Sabrine Vanslembrouck werkt bij de vzw Samenhuizen . Sinds 2017 woont ze ook met 11 andere mensen in Het Abtshof , een gerenoveerde vierkantshoeve in Borlo (deelgemeente van Gingelom, Limburg). De jongste bewoner is 24, de oudste 72. “Ons cohousingproject telt in totaal 12 woonunits; 5 daarvan zijn nog in opbouw. Elke woonunit heeft de basics die je in een ‘normaal huis’ verwacht: een keuken, woonkamer, badkamer en slaapkamer(s). Elke unit is relatief compact en afhankelijk van de grootte van het gezin. Zo hebben we woonunits voor singles van 40 vierkante meter, en units voor gezinnen met kinderen van 120 vierkante meter. Zelf delen we een gemeenschappelijke polyvalente ruimte, een grote tuin, een wasserette, vier logeerkamers en een grote lap landbouwgrond waar we groenten kweken.”
Sabrine en de andere cohousers delen meer dan alleen ruimte. “Zo delen we ook auto’s, speelgoed, de krant, een grasmachine, noem maar op”, vertelt ze. “De kracht van cohousing zit hem daarnaast ook in het groepsaspect, in het delen van kennis en kunde. De ene is een handige harry, de andere kan goed met computers overweg, nog een andere is sterk in papierwerk, … Afhankelijk van project tot project zijn er vaak beurtrollen, bijvoorbeeld om het gras te maaien of alle kinderen naar school te brengen en op te halen.”
“De aankoopprijs loopt doorgaans gelijk met de prijzen van ‘gewone’ woningen”, vergelijkt Sabrine. “Hoewel de eigen woning vaak compacter is, zijn de gemeenschappelijke ruimtes groter. Het geld dat je dus minder betaalt voor de eigen woning (onder meer omdat je een logeerkamer, garage, washok, kantoor, … kan schrappen), gaat naar de gemeenschappelijke ruimtes en tuin. Op die manier is cohousing niet bepaald goedkoper, maar als je het optelt krijg je wel meer ruimte voor hetzelfde geld. Zelf is ons domein 2,5 hectare groot.”
“De grote financiële winst haal je doorgaans niet op het moment van aankoop, maar op de langere termijn. Omdat je de grasmachine, de groentetuin en 101 andere zaken deelt, komt dat goedkoper uit.

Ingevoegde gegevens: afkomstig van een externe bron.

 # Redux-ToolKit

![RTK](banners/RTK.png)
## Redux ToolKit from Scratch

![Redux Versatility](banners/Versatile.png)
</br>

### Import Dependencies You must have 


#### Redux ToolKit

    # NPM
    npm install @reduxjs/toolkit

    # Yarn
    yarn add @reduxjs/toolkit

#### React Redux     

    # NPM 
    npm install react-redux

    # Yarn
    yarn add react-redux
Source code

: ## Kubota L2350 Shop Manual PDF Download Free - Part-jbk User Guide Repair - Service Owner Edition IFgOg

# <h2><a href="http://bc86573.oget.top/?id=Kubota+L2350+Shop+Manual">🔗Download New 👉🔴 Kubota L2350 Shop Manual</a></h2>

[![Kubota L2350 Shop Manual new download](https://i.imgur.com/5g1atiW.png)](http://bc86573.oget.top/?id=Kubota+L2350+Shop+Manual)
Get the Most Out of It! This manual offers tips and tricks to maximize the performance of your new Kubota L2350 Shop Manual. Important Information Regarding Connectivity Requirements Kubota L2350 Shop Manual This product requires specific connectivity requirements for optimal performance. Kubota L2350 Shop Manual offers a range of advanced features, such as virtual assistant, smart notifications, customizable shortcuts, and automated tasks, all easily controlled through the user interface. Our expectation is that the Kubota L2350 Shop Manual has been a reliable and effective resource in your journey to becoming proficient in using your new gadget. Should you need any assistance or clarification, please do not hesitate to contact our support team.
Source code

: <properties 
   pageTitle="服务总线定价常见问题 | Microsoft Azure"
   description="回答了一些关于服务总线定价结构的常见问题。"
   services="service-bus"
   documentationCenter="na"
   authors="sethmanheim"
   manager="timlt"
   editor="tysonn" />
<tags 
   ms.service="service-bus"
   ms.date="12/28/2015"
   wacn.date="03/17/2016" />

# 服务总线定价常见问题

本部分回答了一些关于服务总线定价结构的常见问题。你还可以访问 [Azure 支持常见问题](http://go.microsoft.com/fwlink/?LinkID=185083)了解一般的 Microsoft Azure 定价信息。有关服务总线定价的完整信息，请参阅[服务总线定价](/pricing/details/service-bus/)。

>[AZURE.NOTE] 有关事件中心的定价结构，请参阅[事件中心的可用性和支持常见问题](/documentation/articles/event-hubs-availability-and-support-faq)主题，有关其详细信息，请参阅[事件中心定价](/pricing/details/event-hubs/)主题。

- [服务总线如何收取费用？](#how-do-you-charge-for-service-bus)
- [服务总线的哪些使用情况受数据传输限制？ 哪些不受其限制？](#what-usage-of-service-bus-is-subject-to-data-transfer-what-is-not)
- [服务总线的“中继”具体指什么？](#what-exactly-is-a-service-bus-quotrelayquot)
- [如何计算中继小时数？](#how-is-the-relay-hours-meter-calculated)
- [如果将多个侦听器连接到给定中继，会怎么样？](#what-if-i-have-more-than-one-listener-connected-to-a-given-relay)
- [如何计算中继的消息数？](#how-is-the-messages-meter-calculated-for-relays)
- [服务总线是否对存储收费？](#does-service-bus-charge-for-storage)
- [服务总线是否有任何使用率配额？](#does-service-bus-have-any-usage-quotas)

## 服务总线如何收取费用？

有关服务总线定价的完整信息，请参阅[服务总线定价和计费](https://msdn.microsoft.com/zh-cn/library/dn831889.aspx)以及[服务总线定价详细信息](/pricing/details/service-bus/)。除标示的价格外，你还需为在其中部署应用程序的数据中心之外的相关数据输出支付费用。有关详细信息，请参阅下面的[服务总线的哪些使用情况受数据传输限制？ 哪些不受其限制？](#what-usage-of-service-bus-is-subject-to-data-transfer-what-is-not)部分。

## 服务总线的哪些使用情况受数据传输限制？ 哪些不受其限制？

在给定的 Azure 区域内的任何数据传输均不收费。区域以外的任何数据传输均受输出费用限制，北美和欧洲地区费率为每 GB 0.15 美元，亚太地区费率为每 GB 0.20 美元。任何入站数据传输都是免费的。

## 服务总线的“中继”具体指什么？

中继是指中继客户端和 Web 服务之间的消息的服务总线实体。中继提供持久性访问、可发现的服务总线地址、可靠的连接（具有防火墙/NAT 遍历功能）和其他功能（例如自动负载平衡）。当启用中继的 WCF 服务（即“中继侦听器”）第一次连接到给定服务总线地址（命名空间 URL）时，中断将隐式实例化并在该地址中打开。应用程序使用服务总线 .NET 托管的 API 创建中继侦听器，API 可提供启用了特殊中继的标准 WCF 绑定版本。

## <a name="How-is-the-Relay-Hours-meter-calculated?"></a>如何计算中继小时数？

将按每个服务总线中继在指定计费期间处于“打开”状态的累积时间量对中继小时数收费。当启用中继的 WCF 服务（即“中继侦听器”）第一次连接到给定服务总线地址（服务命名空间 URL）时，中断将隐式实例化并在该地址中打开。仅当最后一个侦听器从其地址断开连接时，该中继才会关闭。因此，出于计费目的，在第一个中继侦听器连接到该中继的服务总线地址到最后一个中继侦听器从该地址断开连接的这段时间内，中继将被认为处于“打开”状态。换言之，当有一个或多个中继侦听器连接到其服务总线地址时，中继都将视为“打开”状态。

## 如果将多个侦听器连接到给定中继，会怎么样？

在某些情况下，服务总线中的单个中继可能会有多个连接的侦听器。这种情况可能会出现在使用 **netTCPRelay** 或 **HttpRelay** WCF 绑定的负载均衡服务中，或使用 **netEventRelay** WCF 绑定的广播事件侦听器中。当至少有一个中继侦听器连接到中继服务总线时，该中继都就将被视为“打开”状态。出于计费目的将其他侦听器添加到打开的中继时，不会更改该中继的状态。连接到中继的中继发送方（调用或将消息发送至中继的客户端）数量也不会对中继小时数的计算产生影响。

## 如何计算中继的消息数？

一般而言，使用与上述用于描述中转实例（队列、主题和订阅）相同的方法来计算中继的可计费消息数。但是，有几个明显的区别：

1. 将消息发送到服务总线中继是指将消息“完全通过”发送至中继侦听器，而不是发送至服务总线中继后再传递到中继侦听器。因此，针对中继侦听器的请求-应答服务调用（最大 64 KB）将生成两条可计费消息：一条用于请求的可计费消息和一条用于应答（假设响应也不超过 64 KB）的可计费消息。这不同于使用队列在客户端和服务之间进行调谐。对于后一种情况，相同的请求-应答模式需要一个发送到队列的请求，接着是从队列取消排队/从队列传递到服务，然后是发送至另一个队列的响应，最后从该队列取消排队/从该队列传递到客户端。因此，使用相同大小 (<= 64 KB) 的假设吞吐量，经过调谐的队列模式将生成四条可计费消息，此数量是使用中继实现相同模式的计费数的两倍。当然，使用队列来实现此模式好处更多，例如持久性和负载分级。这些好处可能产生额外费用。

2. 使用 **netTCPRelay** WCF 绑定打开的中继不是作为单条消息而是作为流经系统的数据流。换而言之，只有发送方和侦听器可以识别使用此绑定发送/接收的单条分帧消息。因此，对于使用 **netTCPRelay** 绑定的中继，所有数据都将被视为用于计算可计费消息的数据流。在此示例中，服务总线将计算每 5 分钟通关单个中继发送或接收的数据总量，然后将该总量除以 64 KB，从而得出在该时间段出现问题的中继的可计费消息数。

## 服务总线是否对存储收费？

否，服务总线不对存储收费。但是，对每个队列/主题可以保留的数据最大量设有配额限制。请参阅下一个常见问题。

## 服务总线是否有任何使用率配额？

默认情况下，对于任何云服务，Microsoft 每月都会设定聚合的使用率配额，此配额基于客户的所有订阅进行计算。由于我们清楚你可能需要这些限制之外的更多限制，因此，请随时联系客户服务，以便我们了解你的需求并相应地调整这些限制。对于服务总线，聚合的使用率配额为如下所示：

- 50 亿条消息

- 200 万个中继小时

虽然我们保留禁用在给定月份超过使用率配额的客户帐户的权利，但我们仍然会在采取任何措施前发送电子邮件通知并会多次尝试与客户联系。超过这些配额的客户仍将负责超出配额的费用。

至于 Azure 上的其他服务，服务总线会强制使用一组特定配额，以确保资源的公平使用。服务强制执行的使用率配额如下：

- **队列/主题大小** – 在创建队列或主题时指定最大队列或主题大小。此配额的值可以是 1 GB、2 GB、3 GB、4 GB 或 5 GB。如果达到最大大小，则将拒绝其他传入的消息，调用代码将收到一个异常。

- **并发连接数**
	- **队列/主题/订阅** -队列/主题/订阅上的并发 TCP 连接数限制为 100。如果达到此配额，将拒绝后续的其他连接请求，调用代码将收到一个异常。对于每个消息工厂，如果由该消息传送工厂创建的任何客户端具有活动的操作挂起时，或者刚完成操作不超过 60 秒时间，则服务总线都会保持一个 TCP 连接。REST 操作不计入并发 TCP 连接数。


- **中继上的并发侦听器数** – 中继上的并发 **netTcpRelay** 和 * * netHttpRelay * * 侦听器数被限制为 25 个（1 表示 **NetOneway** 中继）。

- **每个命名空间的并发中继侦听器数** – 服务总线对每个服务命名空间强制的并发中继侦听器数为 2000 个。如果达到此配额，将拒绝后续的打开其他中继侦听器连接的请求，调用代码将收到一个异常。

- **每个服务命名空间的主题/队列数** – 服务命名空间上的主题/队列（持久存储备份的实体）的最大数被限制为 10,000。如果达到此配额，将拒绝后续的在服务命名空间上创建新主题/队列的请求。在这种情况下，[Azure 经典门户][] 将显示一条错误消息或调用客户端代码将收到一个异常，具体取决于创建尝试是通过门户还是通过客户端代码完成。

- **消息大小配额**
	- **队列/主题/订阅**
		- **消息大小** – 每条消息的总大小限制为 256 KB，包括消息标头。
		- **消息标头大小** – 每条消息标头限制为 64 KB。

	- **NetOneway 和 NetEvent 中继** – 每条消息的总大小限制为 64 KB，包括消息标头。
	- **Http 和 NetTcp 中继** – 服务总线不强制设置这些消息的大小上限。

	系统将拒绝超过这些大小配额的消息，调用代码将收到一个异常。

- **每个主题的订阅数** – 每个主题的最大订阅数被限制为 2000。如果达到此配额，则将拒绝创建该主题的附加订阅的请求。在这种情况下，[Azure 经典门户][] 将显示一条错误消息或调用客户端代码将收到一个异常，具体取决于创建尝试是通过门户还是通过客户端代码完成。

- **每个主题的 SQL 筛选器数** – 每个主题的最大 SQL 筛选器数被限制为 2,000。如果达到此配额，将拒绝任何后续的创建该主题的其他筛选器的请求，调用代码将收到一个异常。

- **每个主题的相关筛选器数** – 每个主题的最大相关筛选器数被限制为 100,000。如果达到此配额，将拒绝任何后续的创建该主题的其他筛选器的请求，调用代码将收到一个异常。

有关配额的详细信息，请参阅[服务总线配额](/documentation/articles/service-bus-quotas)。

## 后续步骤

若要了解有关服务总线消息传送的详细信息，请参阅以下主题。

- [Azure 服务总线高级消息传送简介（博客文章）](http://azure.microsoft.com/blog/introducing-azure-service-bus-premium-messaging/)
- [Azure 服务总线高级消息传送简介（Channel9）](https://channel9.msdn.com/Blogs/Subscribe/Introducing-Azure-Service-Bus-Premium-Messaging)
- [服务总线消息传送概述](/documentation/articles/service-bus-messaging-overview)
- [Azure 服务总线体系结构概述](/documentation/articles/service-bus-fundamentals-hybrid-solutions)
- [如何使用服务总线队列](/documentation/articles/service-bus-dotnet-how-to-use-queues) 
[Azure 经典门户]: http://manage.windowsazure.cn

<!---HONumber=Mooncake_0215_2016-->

Een simpel voorbeeld: hoewel we momenteel met zeven gezinnen zijn, hebben we maar twee wasmachines nodig. Die besparingen tellen allemaal op”, stipt Sabrine aan. “Sinds wij verhuisd zijn naar een cohousingproject kunnen we sparen, wat voordien zelden lukte." Delen is niet alleen handig, plaatsbesparend en milieuvriendelijker. Het bespaart dus ook flink wat geld.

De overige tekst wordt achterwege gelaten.